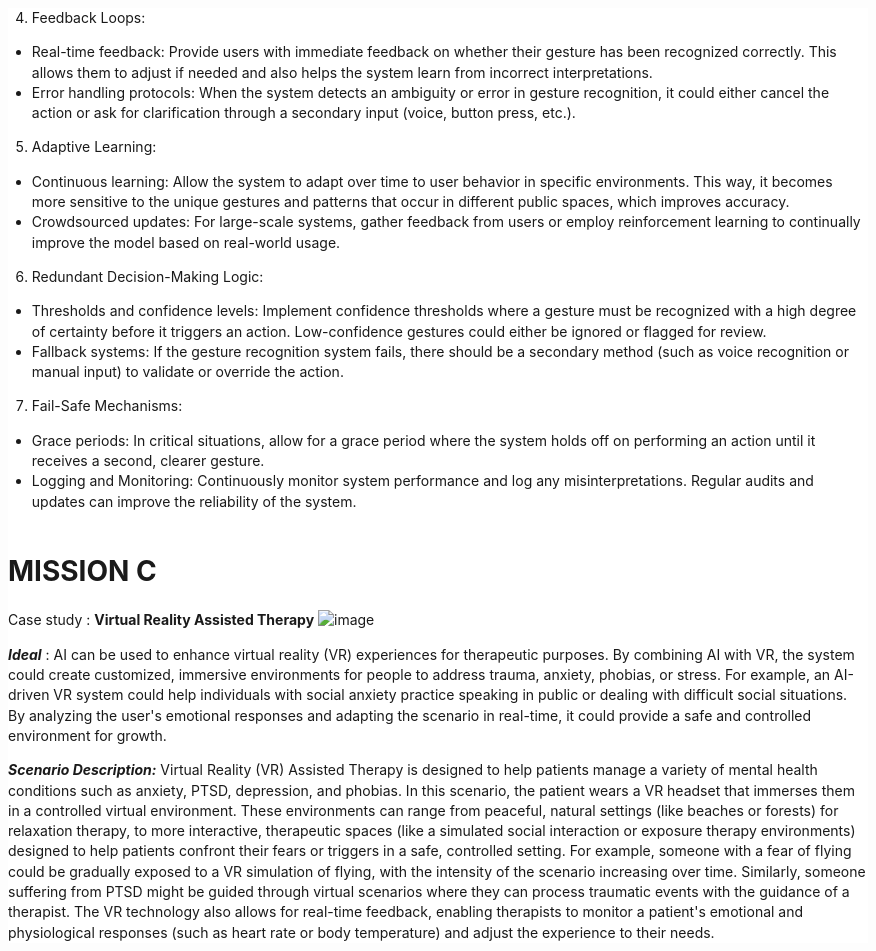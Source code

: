 4. Feedback Loops:
- Real-time feedback: Provide users with immediate feedback on whether their gesture has been recognized correctly. This allows them to adjust if needed and also helps the system learn from incorrect interpretations.
- Error handling protocols: When the system detects an ambiguity or error in gesture recognition, it could either cancel the action or ask for clarification through a secondary input (voice, button press, etc.).

5. Adaptive Learning:
- Continuous learning: Allow the system to adapt over time to user behavior in specific environments. This way, it becomes more sensitive to the unique gestures and patterns that occur in different public spaces, which improves accuracy.
- Crowdsourced updates: For large-scale systems, gather feedback from users or employ reinforcement learning to continually improve the model based on real-world usage.

6. Redundant Decision-Making Logic:
- Thresholds and confidence levels: Implement confidence thresholds where a gesture must be recognized with a high degree of certainty before it triggers an action. Low-confidence gestures could either be ignored or flagged for review.
- Fallback systems: If the gesture recognition system fails, there should be a secondary method (such as voice recognition or manual input) to validate or override the action.

7. Fail-Safe Mechanisms:
- Grace periods: In critical situations, allow for a grace period where the system holds off on performing an action until it receives a second, clearer gesture.
- Logging and Monitoring: Continuously monitor system performance and log any misinterpretations. Regular audits and updates can improve the reliability of the system.

# MISSION C
Case study : **Virtual Reality Assisted Therapy**
![image](https://github.com/user-attachments/assets/f2f02bae-ae55-4d14-b6a1-8f57dafed320)

***Ideal*** : 
AI can be used to enhance virtual reality (VR) experiences for therapeutic purposes. By combining AI with VR, the system could create customized, immersive environments for people to address trauma, anxiety, phobias, or stress. For example, an AI-driven VR system could help individuals with social anxiety practice speaking in public or dealing with difficult social situations. By analyzing the user's emotional responses and adapting the scenario in real-time, it could provide a safe and controlled environment for growth.

***Scenario Description:***
Virtual Reality (VR) Assisted Therapy is designed to help patients manage a variety of mental health conditions such as anxiety, PTSD, depression, and phobias. In this scenario, the patient wears a VR headset that immerses them in a controlled virtual environment. These environments can range from peaceful, natural settings (like beaches or forests) for relaxation therapy, to more interactive, therapeutic spaces (like a simulated social interaction or exposure therapy environments) designed to help patients confront their fears or triggers in a safe, controlled setting.
For example, someone with a fear of flying could be gradually exposed to a VR simulation of flying, with the intensity of the scenario increasing over time. Similarly, someone suffering from PTSD might be guided through virtual scenarios where they can process traumatic events with the guidance of a therapist.
The VR technology also allows for real-time feedback, enabling therapists to monitor a patient's emotional and physiological responses (such as heart rate or body temperature) and adjust the experience to their needs.
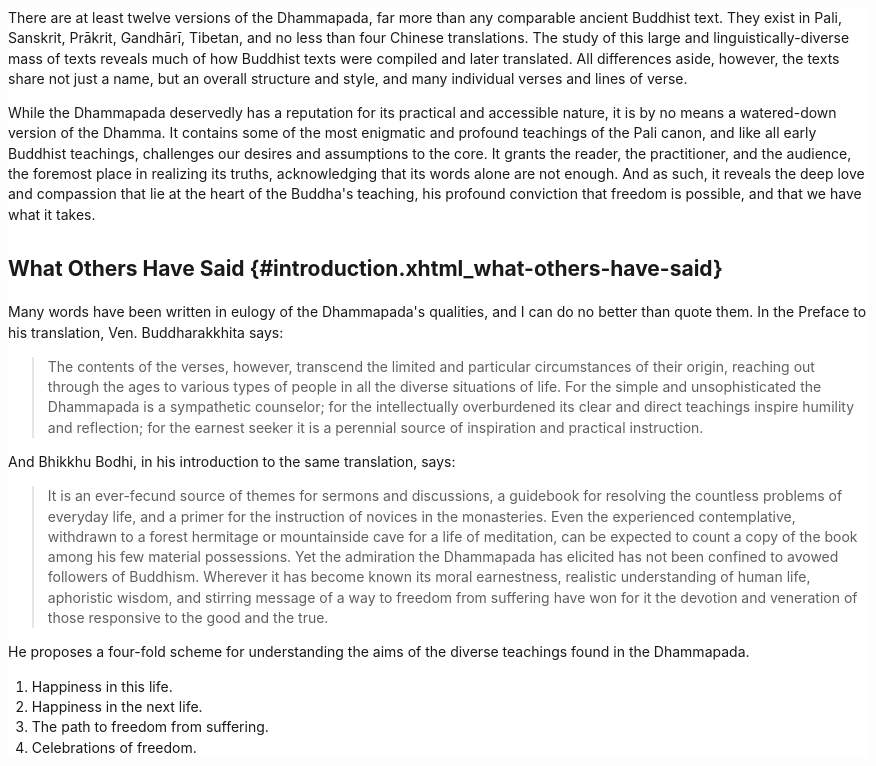 There are at least twelve versions of the Dhammapada, far more than any
comparable ancient Buddhist text. They exist in Pali, Sanskrit, Prākrit,
Gandhārī, Tibetan, and no less than four Chinese translations. The study
of this large and linguistically-diverse mass of texts reveals much of
how Buddhist texts were compiled and later translated. All differences
aside, however, the texts share not just a name, but an overall
structure and style, and many individual verses and lines of verse.

While the Dhammapada deservedly has a reputation for its practical and
accessible nature, it is by no means a watered-down version of the
Dhamma. It contains some of the most enigmatic and profound teachings of
the Pali canon, and like all early Buddhist teachings, challenges our
desires and assumptions to the core. It grants the reader, the
practitioner, and the audience, the foremost place in realizing its
truths, acknowledging that its words alone are not enough. And as such,
it reveals the deep love and compassion that lie at the heart of the
Buddha's teaching, his profound conviction that freedom is possible, and
that we have what it takes.

## What Others Have Said {#introduction.xhtml_what-others-have-said}

Many words have been written in eulogy of the Dhammapada's qualities,
and I can do no better than quote them. In the Preface to his
translation, Ven. Buddharakkhita says:

> The contents of the verses, however, transcend the limited and
> particular circumstances of their origin, reaching out through the
> ages to various types of people in all the diverse situations of life.
> For the simple and unsophisticated the Dhammapada is a sympathetic
> counselor; for the intellectually overburdened its clear and direct
> teachings inspire humility and reflection; for the earnest seeker it
> is a perennial source of inspiration and practical instruction.

And Bhikkhu Bodhi, in his introduction to the same translation, says:

> It is an ever-fecund source of themes for sermons and discussions, a
> guidebook for resolving the countless problems of everyday life, and a
> primer for the instruction of novices in the monasteries. Even the
> experienced contemplative, withdrawn to a forest hermitage or
> mountainside cave for a life of meditation, can be expected to count a
> copy of the book among his few material possessions. Yet the
> admiration the Dhammapada has elicited has not been confined to avowed
> followers of Buddhism. Wherever it has become known its moral
> earnestness, realistic understanding of human life, aphoristic wisdom,
> and stirring message of a way to freedom from suffering have won for
> it the devotion and veneration of those responsive to the good and the
> true.

He proposes a four-fold scheme for understanding the aims of the diverse
teachings found in the Dhammapada.

1.  Happiness in this life.
2.  Happiness in the next life.
3.  The path to freedom from suffering.
4.  Celebrations of freedom.
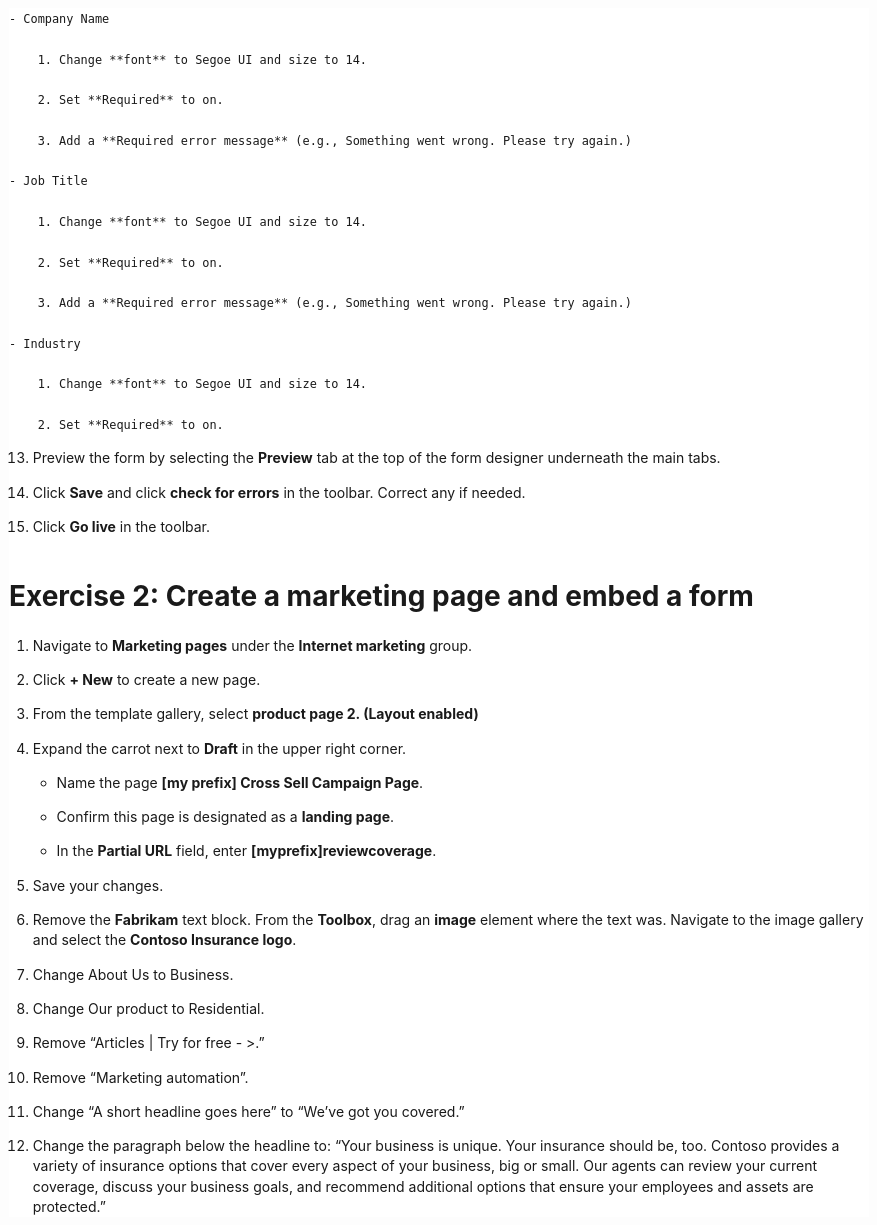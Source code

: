     - Company Name
    
    	1. Change **font** to Segoe UI and size to 14.
    
    	2. Set **Required** to on.
    
    	3. Add a **Required error message** (e.g., Something went wrong. Please try again.)
    
    - Job Title
    
    	1. Change **font** to Segoe UI and size to 14.
    
    	2. Set **Required** to on.
    
    	3. Add a **Required error message** (e.g., Something went wrong. Please try again.)
    
    - Industry
    
    	1. Change **font** to Segoe UI and size to 14.
    
    	2. Set **Required** to on.

13. Preview the form by selecting the **Preview** tab at the top of the form designer underneath the main tabs.

14. Click **Save** and click **check for errors** in the toolbar. Correct any if needed.

12. Click **Go live** in the toolbar.

 

# Exercise 2: Create a marketing page and embed a form

1. Navigate to **Marketing pages** under the **Internet marketing** group.

2. Click **+ New** to create a new page.

3. From the template gallery, select **product page 2. (Layout enabled)**

4. Expand the carrot next to **Draft** in the upper right corner. 

	- Name the page **[my prefix] Cross Sell Campaign Page**. 

	- Confirm this page is designated as a **landing page**. 

	- In the **Partial URL** field, enter **[myprefix]reviewcoverage**.

5. Save your changes.

6. Remove the **Fabrikam** text block. From the **Toolbox**, drag an **image** element where the text was. Navigate to the image gallery and select the **Contoso Insurance logo**.

7. Change About Us to Business.

8. Change Our product to Residential.

9. Remove “Articles | Try for free - >.”

10. Remove “Marketing automation”.

11. Change “A short headline goes here” to “We’ve got you covered.”

12. Change the paragraph below the headline to: “Your business is unique. Your insurance should be, too. Contoso provides a variety of insurance options that cover every aspect of your business, big or small. Our agents can review your current coverage, discuss your business goals, and recommend additional options that ensure your employees and assets are protected.”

**Prompt**.
Go through the material above, find each line with the string "either", and copy it.

**The completed task**.
- Error handling protocols: When the system detects an ambiguity or error in gesture recognition, it could either cancel the action or ask for clarification through a secondary input (voice, button press, etc.).
- Thresholds and confidence levels: Implement confidence thresholds where a gesture must be recognized with a high degree of certainty before it triggers an action. Low-confidence gestures could either be ignored or flagged for review.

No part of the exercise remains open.